In una conferenza patrocinata dall’ambasciata – ha detto Axworthy – “Nicholas Vincent dell’università di East Anglia ci ha spiegato che i punti centrali della Magna Carta che permangono nel diritto britannico sono che nessun uomo libero può essere imprigionato se non per giudizio dei suoi pari e per la legge del territorio; che la giustizia non può essere né comprata né venduta; e che la Chiesa d’Inghilterra sarà per sempre libera”. Sono temi che scaturiscono anche dall’assassinio di Thomas Becket, arcivescovo di Canterbury, la cui tunica è stata prestata quest’anno dalla Chiesa Cattolica alla Chiesa Anglicana per gli 850 anni del martirio.
All’evento, ha preso parte anche l’arcivescovo Paul Richard Gallagher, che ha spiegato come la perdita degli Stati Pontifici nel XIX secolo ha liberato la Chiesa da interessi nazionali, e dunque l’interesse nazionale della Santa Sede è di promuovere della pace. Per questo “l’approccio della Chiesa alla risoluzione dei conflitti è incentrato sull’intera persona umana, compresa la dimensione spirituale, e apporta autorità morale alla costruzione della pace”.
Tra le mediazioni vaticane, quella del conflitto sul canale di Beagle tra Cile e Argentina. La Santa Sede – ha notato l’arcivescovo Gallagher – è stata anche recentemente invitata a fare da mediatore in conflitti, ma con la speranza “che la Chiesa si schierasse”, e il riferimento nascosto era in particolare alla richiesta di mediazione in Venezuela o a quella in Nicaragua.

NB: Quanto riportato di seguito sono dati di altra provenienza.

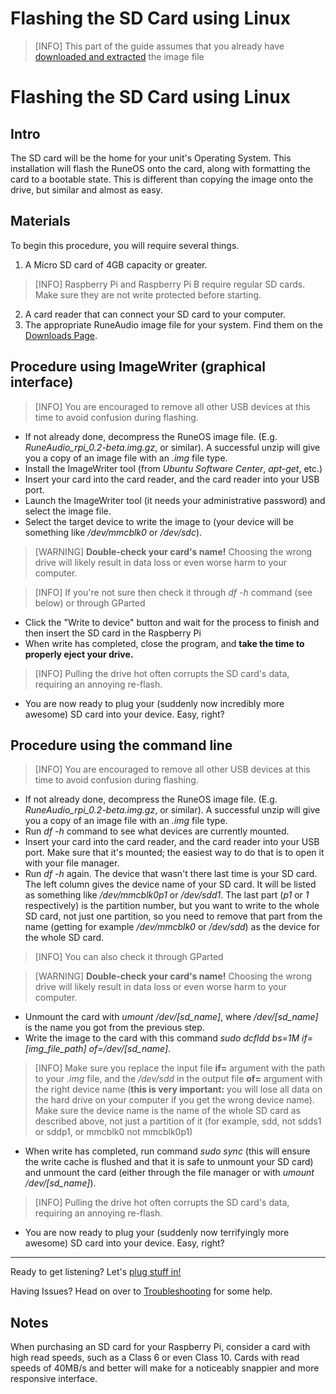 # Flashing the SD Card using Linux

> [INFO] This part of the guide assumes that you already have [downloaded and extracted](../quick-start/quick-start-guide.md#download-and-extract) the image file

Flashing the SD Card using Linux
==================================

Intro
-----

The SD card will be the home for your unit's Operating System. This installation will flash the RuneOS onto the card, along with formatting the card to a bootable state. This is different than copying the image onto the drive, but similar and almost as easy.

Materials
---------

To begin this procedure, you will require several things.
1. A Micro SD card of 4GB capacity or greater. 

> [INFO] Raspberry Pi and Raspberry Pi B require regular SD cards. Make sure they are not write protected before starting.

2. A card reader that can connect your SD card to your computer.
3. The appropriate RuneAudio image file for your system. Find them on the [Downloads Page](http://www.runeaudio.com/download/).

Procedure using ImageWriter (graphical interface)
-------------------------------

> [INFO] You are encouraged to remove all other USB devices at this time to avoid confusion during flashing.

 - If not already done, decompress the RuneOS image file. (E.g. *RuneAudio_rpi_0.2-beta.img.gz*, or similar). A successful unzip will give you a copy of an image file with an *.img* file type.
 - Install the ImageWriter tool (from *Ubuntu Software Center*, *apt-get*, etc.)
 - Insert your card into the card reader, and the card reader into your USB port.
 - Launch the ImageWriter tool (it needs your administrative password) and select the image file.
 - Select the target device to write the image to (your device will be something like */dev/mmcblk0* or */dev/sdc*).

> [WARNING] **Double-check your card's name!** Choosing the wrong drive will likely result in data loss or even worse harm to your computer.

> [INFO] If you're not sure then check it through *df -h* command (see below) or through GParted

 - Click the "Write to device" button and wait for the process to finish and then insert the SD card in the Raspberry Pi
 - When write has completed, close the program, and **take the time to properly eject your drive.** 

> [INFO] Pulling the drive hot often corrupts the SD card's data, requiring an annoying re-flash.

 - You are now ready to plug your (suddenly now incredibly more awesome) SD card into your device. Easy, right?
  
Procedure using the command line
-------------------------------

> [INFO] You are encouraged to remove all other USB devices at this time to avoid confusion during flashing.

 - If not already done, decompress the RuneOS image file. (E.g. *RuneAudio_rpi_0.2-beta.img.gz*, or similar). A successful unzip will give you a copy of an image file with an *.img* file type.
 - Run *df -h* command to see what devices are currently mounted.
 - Insert your card into the card reader, and the card reader into your USB port. Make sure that it's mounted; the easiest way to do that is to open it with your file manager.
 - Run *df -h* again. The device that wasn't there last time is your SD card. The left column gives the device name of your SD card. It will be listed as something like */dev/mmcblk0p1* or */dev/sdd1*. The last part (*p1* or *1* respectively) is the partition number, but you want to write to the whole SD card, not just one partition, so you need to remove that part from the name (getting for example */dev/mmcblk0* or */dev/sdd*) as the device for the whole SD card.

> [INFO] You can also check it through GParted

> [WARNING] **Double-check your card's name!** Choosing the wrong drive will likely result in data loss or even worse harm to your computer.

 - Unmount the card with *umount /dev/[sd_name]*, where */dev/[sd_name]* is the name you got from the previous step.
 - Write the image to the card with this command *sudo dcfldd bs=1M if=[img_file_path] of=/dev/[sd_name]*.

> [INFO] Make sure you replace the input file **if=** argument with the path to your *.img* file, and the */dev/sdd* in the output file **of=** argument with the right device name (**this is very important:** you will lose all data on the hard drive on your computer if you get the wrong device name). Make sure the device name is the name of the whole SD card as described above, not just a partition of it (for example, sdd, not sdds1 or sddp1, or mmcblk0 not mmcblk0p1)

 - When write has completed, run command *sudo sync* (this will ensure the write cache is flushed and that it is safe to unmount your SD card) and unmount the card (either through the file manager or with *umount /dev/[sd_name]*).

> [INFO] Pulling the drive hot often corrupts the SD card's data, requiring an annoying re-flash.

 - You are now ready to plug your (suddenly now terrifyingly more awesome) SD card into your device. Easy, right?

***

Ready to get listening? Let's [plug stuff in!](http://www.runeaudio.com/documentation/quick-start/quick-start-guide/#prepare-the-device)

Having Issues? Head on over to [Troubleshooting](http://www.runeaudio.com/documentation/troubleshooting/common-troubleshooting/) for some help.


Notes
-----

When purchasing an SD card for your Raspberry Pi, consider a card with high read speeds, such as a Class 6 or even Class 10. Cards with read speeds of 40MB/s and better will make for a noticeably snappier and more responsive interface. 
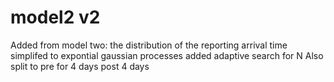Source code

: # model2 v2

Added from model two:
the distribution of the reporting arrival time simplifed to expontial
gaussian processes added
adaptive search for N
Also split to pre for 4 days post 4 days
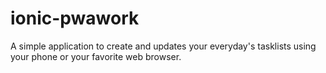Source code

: # ionic-pwawork
A simple application to create and updates your everyday's tasklists using your phone or your favorite web browser.
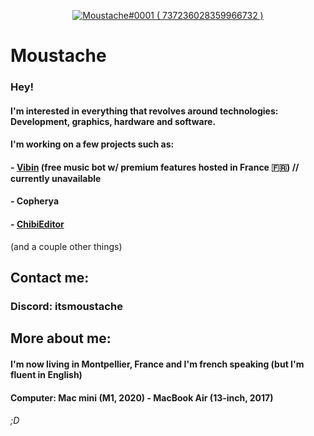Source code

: <p align="center">
  <a href="https://discord.com/users/737236028359966732">
     <img src="https://discord.c99.nl/widget/theme-4/737236028359966732.png" alt="Moustache#0001 ( 737236028359966732 )"/>
       </a>
</p>

# Moustache

### Hey!
#### I'm interested in everything that revolves around technologies: Development, graphics, hardware and software.
#### I'm working on a few projects such as:

#### - [Vibin](https://vibin.moustash.dev) (free music bot w/ premium features hosted in France 🇫🇷) // currently unavailable
#### - Copherya
#### - [ChibiEditor](https://chibieditor.ml)
(and a couple other things)

## Contact me:

### Discord: itsmoustache

## More about me:

#### I'm now living in Montpellier, France and I'm french speaking (but I'm fluent in English)
#### Computer: Mac mini (M1, 2020) - MacBook Air (13-inch, 2017)

###### ;D
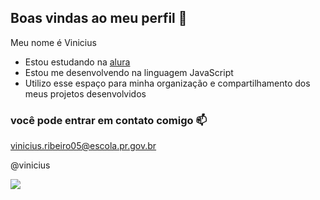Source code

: ## Boas vindas ao meu perfil 💙

Meu nome é Vinicius

- Estou estudando na [alura](https:/www.alura.com.br)
-  Estou me desenvolvendo na linguagem JavaScript
  - Utilizo esse espaço para minha organização e compartilhamento dos meus projetos desenvolvidos

   ### você pode entrar em contato comigo 📫
vinicius.ribeiro05@escola.pr.gov.br
    
   @vinicius


![]( https://media.tenor.com/yETAdisGCQYAAAAM/kakashi-hatake.gif)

All’evento ha preso la parole anche monsignor Richard Gyhra, della Segreteria di Stato, il quale ha spiegato “che il concetto di diritti umani della Chiesa è incentrato sulla dignità della persona umana. La libertà di religione o di fede è il fondamento del rispetto della coscienza e del prosperare di altri diritti. La Santa Sede ha una missione diplomatica unica nel promuovere il bene comune”.